• DATASET EXTRACT:
<<<<
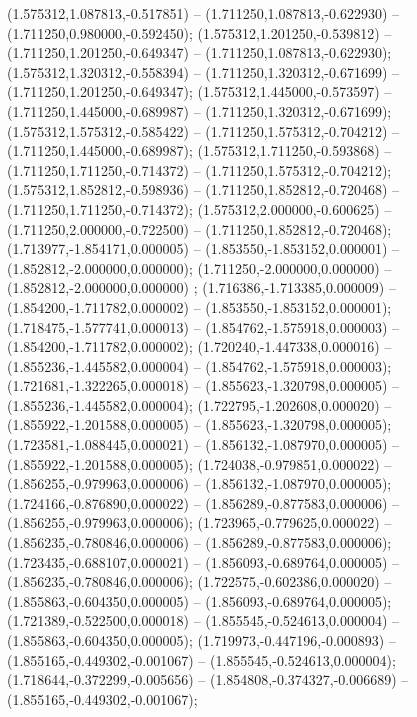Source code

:  (1.575312,1.087813,-0.517851) -- (1.711250,1.087813,-0.622930) -- (1.711250,0.980000,-0.592450);
 (1.575312,1.201250,-0.539812) -- (1.711250,1.201250,-0.649347) -- (1.711250,1.087813,-0.622930);
 (1.575312,1.320312,-0.558394) -- (1.711250,1.320312,-0.671699) -- (1.711250,1.201250,-0.649347);
 (1.575312,1.445000,-0.573597) -- (1.711250,1.445000,-0.689987) -- (1.711250,1.320312,-0.671699);
 (1.575312,1.575312,-0.585422) -- (1.711250,1.575312,-0.704212) -- (1.711250,1.445000,-0.689987);
 (1.575312,1.711250,-0.593868) -- (1.711250,1.711250,-0.714372) -- (1.711250,1.575312,-0.704212);
 (1.575312,1.852812,-0.598936) -- (1.711250,1.852812,-0.720468) -- (1.711250,1.711250,-0.714372);
 (1.575312,2.000000,-0.600625) -- (1.711250,2.000000,-0.722500) -- (1.711250,1.852812,-0.720468);
 (1.713977,-1.854171,0.000005) -- (1.853550,-1.853152,0.000001) -- (1.852812,-2.000000,0.000000);
 (1.711250,-2.000000,0.000000) -- (1.852812,-2.000000,0.000000) ;
 (1.716386,-1.713385,0.000009) -- (1.854200,-1.711782,0.000002) -- (1.853550,-1.853152,0.000001);
 (1.718475,-1.577741,0.000013) -- (1.854762,-1.575918,0.000003) -- (1.854200,-1.711782,0.000002);
 (1.720240,-1.447338,0.000016) -- (1.855236,-1.445582,0.000004) -- (1.854762,-1.575918,0.000003);
 (1.721681,-1.322265,0.000018) -- (1.855623,-1.320798,0.000005) -- (1.855236,-1.445582,0.000004);
 (1.722795,-1.202608,0.000020) -- (1.855922,-1.201588,0.000005) -- (1.855623,-1.320798,0.000005);
 (1.723581,-1.088445,0.000021) -- (1.856132,-1.087970,0.000005) -- (1.855922,-1.201588,0.000005);
 (1.724038,-0.979851,0.000022) -- (1.856255,-0.979963,0.000006) -- (1.856132,-1.087970,0.000005);
 (1.724166,-0.876890,0.000022) -- (1.856289,-0.877583,0.000006) -- (1.856255,-0.979963,0.000006);
 (1.723965,-0.779625,0.000022) -- (1.856235,-0.780846,0.000006) -- (1.856289,-0.877583,0.000006);
 (1.723435,-0.688107,0.000021) -- (1.856093,-0.689764,0.000005) -- (1.856235,-0.780846,0.000006);
 (1.722575,-0.602386,0.000020) -- (1.855863,-0.604350,0.000005) -- (1.856093,-0.689764,0.000005);
 (1.721389,-0.522500,0.000018) -- (1.855545,-0.524613,0.000004) -- (1.855863,-0.604350,0.000005);
 (1.719973,-0.447196,-0.000893) -- (1.855165,-0.449302,-0.001067) -- (1.855545,-0.524613,0.000004);
 (1.718644,-0.372299,-0.005656) -- (1.854808,-0.374327,-0.006689) -- (1.855165,-0.449302,-0.001067);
>>>>
Make an exact copy of the listing. Leave its pictures out.

Source code

:  (1.575312,1.087813,-0.517851) -- (1.711250,1.087813,-0.622930) -- (1.711250,0.980000,-0.592450);
 (1.575312,1.201250,-0.539812) -- (1.711250,1.201250,-0.649347) -- (1.711250,1.087813,-0.622930);
 (1.575312,1.320312,-0.558394) -- (1.711250,1.320312,-0.671699) -- (1.711250,1.201250,-0.649347);
 (1.575312,1.445000,-0.573597) -- (1.711250,1.445000,-0.689987) -- (1.711250,1.320312,-0.671699);
 (1.575312,1.575312,-0.585422) -- (1.711250,1.575312,-0.704212) -- (1.711250,1.445000,-0.689987);
 (1.575312,1.711250,-0.593868) -- (1.711250,1.711250,-0.714372) -- (1.711250,1.575312,-0.704212);
 (1.575312,1.852812,-0.598936) -- (1.711250,1.852812,-0.720468) -- (1.711250,1.711250,-0.714372);
 (1.575312,2.000000,-0.600625) -- (1.711250,2.000000,-0.722500) -- (1.711250,1.852812,-0.720468);
 (1.713977,-1.854171,0.000005) -- (1.853550,-1.853152,0.000001) -- (1.852812,-2.000000,0.000000);
 (1.711250,-2.000000,0.000000) -- (1.852812,-2.000000,0.000000) ;
 (1.716386,-1.713385,0.000009) -- (1.854200,-1.711782,0.000002) -- (1.853550,-1.853152,0.000001);
 (1.718475,-1.577741,0.000013) -- (1.854762,-1.575918,0.000003) -- (1.854200,-1.711782,0.000002);
 (1.720240,-1.447338,0.000016) -- (1.855236,-1.445582,0.000004) -- (1.854762,-1.575918,0.000003);
 (1.721681,-1.322265,0.000018) -- (1.855623,-1.320798,0.000005) -- (1.855236,-1.445582,0.000004);
 (1.722795,-1.202608,0.000020) -- (1.855922,-1.201588,0.000005) -- (1.855623,-1.320798,0.000005);
 (1.723581,-1.088445,0.000021) -- (1.856132,-1.087970,0.000005) -- (1.855922,-1.201588,0.000005);
 (1.724038,-0.979851,0.000022) -- (1.856255,-0.979963,0.000006) -- (1.856132,-1.087970,0.000005);
 (1.724166,-0.876890,0.000022) -- (1.856289,-0.877583,0.000006) -- (1.856255,-0.979963,0.000006);
 (1.723965,-0.779625,0.000022) -- (1.856235,-0.780846,0.000006) -- (1.856289,-0.877583,0.000006);
 (1.723435,-0.688107,0.000021) -- (1.856093,-0.689764,0.000005) -- (1.856235,-0.780846,0.000006);
 (1.722575,-0.602386,0.000020) -- (1.855863,-0.604350,0.000005) -- (1.856093,-0.689764,0.000005);
 (1.721389,-0.522500,0.000018) -- (1.855545,-0.524613,0.000004) -- (1.855863,-0.604350,0.000005);
 (1.719973,-0.447196,-0.000893) -- (1.855165,-0.449302,-0.001067) -- (1.855545,-0.524613,0.000004);
 (1.718644,-0.372299,-0.005656) -- (1.854808,-0.374327,-0.006689) -- (1.855165,-0.449302,-0.001067);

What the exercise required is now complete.